Your situation sounds a lot like mine. I have been considering moving on to a more intense worship experience. The church I attend is small and getting smaller and at least half the members don't want contemporary worship and often don't attend when the praise band is playing which is once a month at my church. I am a trained musician (singer/pianist) who feels like my spiritual life is being stunted. There are those of us who understand that in order for a church to grow and bring in young families you have to have contemporary music. The others are content to sit back and let the church shrink away. I have been wondering if it is time to move on as well but the church is a beautiful church with wonderful acoustics. I have my music studio at my church and I live three blocks away. For so long I have felt like an employee rather than a member of the congregation. I have done a lot of praying, asking God to lead me in the direction he wants me to go. I don't always get the answer I want but Gods reasons make me stronger in my faith because they test me.
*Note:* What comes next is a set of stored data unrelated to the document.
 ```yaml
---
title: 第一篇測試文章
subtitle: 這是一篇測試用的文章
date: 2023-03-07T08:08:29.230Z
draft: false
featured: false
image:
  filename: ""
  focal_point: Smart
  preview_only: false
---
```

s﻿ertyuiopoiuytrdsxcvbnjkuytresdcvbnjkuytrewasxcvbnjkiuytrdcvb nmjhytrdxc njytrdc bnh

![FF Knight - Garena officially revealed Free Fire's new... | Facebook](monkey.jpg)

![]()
I was also uncomfortable speaking in front of people, God decided I should be a choir director at a public high school. He put the job in my lap and I took it. I'm not afraid to speak to people anymore although I'm still more comfortable singing than talking. Pray about your situation every day. Do what you feel God wants you to do. He will fill the position if you step down. If you stay get help if you are feeling overwhelmed. Talk to your pastor about it. Trust your intuition and listen for Gods voice. God Bless You
Kari, churches are not speed boats; they are like supertankers - they take miles and miles to make a simple turn in direction. Come to think of it, supertanks move faster than most churches...
Your reasons for staying are: great accoustics, close to home. etc. Those are human preferences (still valid, though). Your reasons for wanting to move on are: more intense worship of our God, personal spiritual growth, a desire to be a part of God's work of reaching the world around us.
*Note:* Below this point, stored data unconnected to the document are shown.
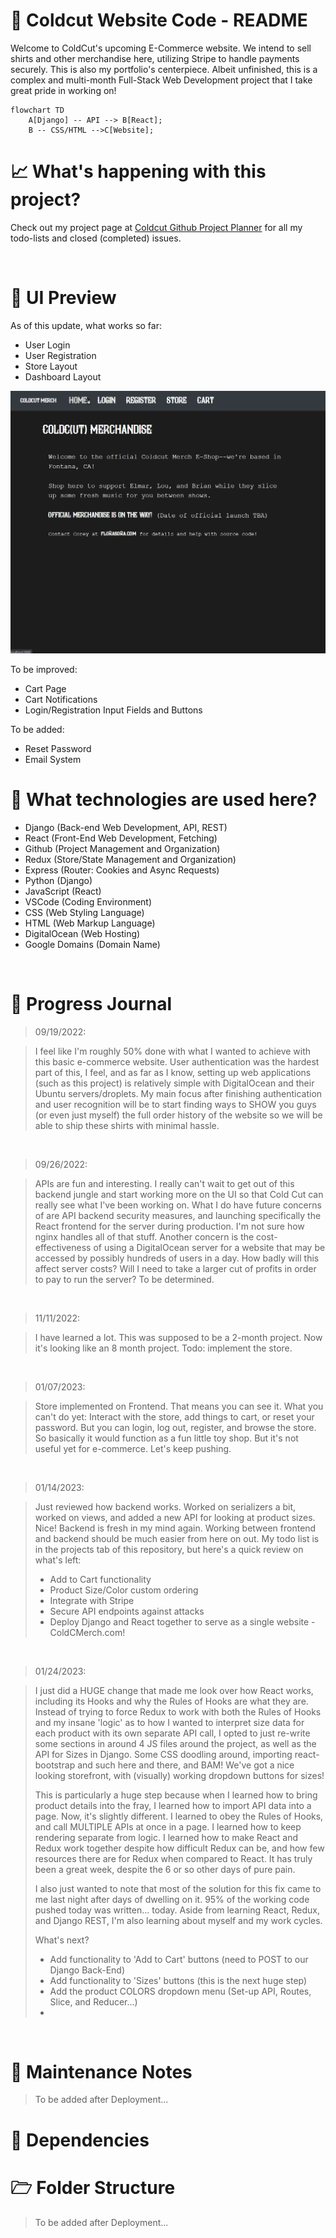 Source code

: # &#x1F4CC; Coldcut Website Code - README

Welcome to ColdCut's upcoming E-Commerce website. We intend to sell shirts and other merchandise here, utilizing Stripe to handle payments securely. This is also my portfolio's centerpiece. Albeit unfinished, this is a complex and multi-month Full-Stack Web Development project that I take great pride in working on!

```mermaid
flowchart TD
    A[Django] -- API --> B[React];
    B -- CSS/HTML -->C[Website];
```

# &#x1F4C8; What's happening with this project?

Check out my project page at [Coldcut Github Project Planner](https://github.com/users/CoreyWarren/projects/5) for all my todo-lists and closed (completed) issues.

<br>



# &#x1F4F1; UI Preview

As of this update, what works so far:

- User Login
- User Registration
- Store Layout
- Dashboard Layout

![](readme_img/preview.gif)

To be improved:

- Cart Page
- Cart Notifications
- Login/Registration Input Fields and Buttons 

To be added:

- Reset Password
- Email System


# &#x1F4D9; What technologies are used here?

- Django (Back-end Web Development, API, REST)
- React (Front-End Web Development, Fetching)
- Github (Project Management and Organization)
- Redux (Store/State Management and Organization)
- Express (Router: Cookies and Async Requests)
- Python (Django)
- JavaScript (React)
- VSCode (Coding Environment)
- CSS (Web Styling Language)
- HTML (Web Markup Language)
- DigitalOcean (Web Hosting)
- Google Domains (Domain Name)

<br>

# &#x1F4AC; Progress Journal

> 09/19/2022:

> I feel like I'm roughly 50% done with what I wanted to achieve with this basic e-commerce website. User authentication was the hardest part of this, I feel, and as far as I know, setting up web applications (such as this project) is relatively simple with DigitalOcean and their Ubuntu servers/droplets. My main focus after finishing authentication and user recognition will be to start finding ways to SHOW you guys (or even just myself) the full order history of the website so we will be able to ship these shirts with minimal hassle. 

<br>

> 09/26/2022:

> APIs are fun and interesting. I really can't wait to get out of this backend jungle and start working more on the UI so that Cold Cut can really see what I've been working on. What I do have future concerns of are API backend security measures, and launching specifically the React frontend for the server during production. I'm not sure how nginx handles all of that stuff. Another concern is the cost-effectiveness of using a DigitalOcean server for a website that may be accessed by possibly hundreds of users in a day. How badly will this affect server costs? Will I need to take a larger cut of profits in order to pay to run the server? To be determined.

<br>

> 11/11/2022:

> I have learned a lot. This was supposed to be a 2-month project. Now it's looking like an 8 month project. Todo: implement the store.

<br>

> 01/07/2023:

> Store implemented on Frontend. That means you can see it. What you can't do yet: Interact with the store, add things to cart, or reset your password. But you can login, log out, register, and browse the store. So basically it would function as a fun little toy shop. But it's not useful yet for e-commerce. Let's keep pushing.

<br>

> 01/14/2023:

> Just reviewed how backend works. Worked on serializers a bit, worked on views, and added a new API for looking at product sizes. Nice! Backend is fresh in my mind again. Working between frontend and backend should be much easier from here on out. My todo list is in the projects tab of this repository, but here's a quick review on what's left:
> - Add to Cart functionality
> - Product Size/Color custom ordering
> - Integrate with Stripe
> - Secure API endpoints against attacks
> - Deploy Django and React together to serve as a single website - ColdCMerch.com!

<br>

> 01/24/2023:

> I just did a HUGE change that made me look over how React works, including its Hooks and why the Rules of Hooks are what they are. Instead of trying to force Redux to work with both the Rules of Hooks and my insane 'logic' as to how I wanted to interpret size data for each product with its own separate API call, I opted to just re-write some sections in around 4 JS files around the project, as well as the API for Sizes in Django. Some CSS doodling around, importing react-bootstrap and such here and there, and BAM! We've got a nice looking storefront, with (visually) working dropdown buttons for sizes! 
> 
> This is particularly a huge step because when I learned how to bring product details into the fray, I learned how to import API data into a page. Now, it's slightly different. I learned to obey the Rules of Hooks, and call MULTIPLE APIs at once in a page. I learned how to keep rendering separate from logic. I learned how to make React and Redux work together despite how difficult Redux can be, and how few resources there are for Redux when compared to React. 
> It has truly been a great week, despite the 6 or so other days of pure pain.
> 
> I also just wanted to note that most of the solution for this fix came to me last night after days of dwelling on it. 95% of the working code pushed today was written... today. Aside from learning React, Redux, and Django REST, I'm also learning about myself and my work cycles.
>
> What's next?
> - Add functionality to 'Add to Cart' buttons (need to POST to our Django Back-End)
> - Add functionality to 'Sizes' buttons (this is the next huge step)
> - Add the product COLORS dropdown menu (Set-up API, Routes, Slice, and Reducer...)
> - 

<br>

# &#x1F528; Maintenance Notes

> To be added after Deployment...

# &#x1F528; Dependencies

> 

# &#x1F5C1; Folder Structure

> To be added after Deployment...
Seems like an obvious choice to me...
My feeling is that you should be bold. There is much to be done out there for the kingdom and so little time to do it. And God has given you a vision for greater things. May His peace be with you.
Being willing and being called are two different things. There are many of us who have stood in the gap to fill a vacancy that appears. We weren't necessarily called to it but we love the Lord and we were willing to step in where we were needed. Sound familiar?
First: what is God telling you?
Second: What does your pastor have to say on the subject?
Third: We should also seek the counsel of Godly men. If you are what is their input?
Ultimately you can choose to put the decision in God's hand. He knows what he's doing.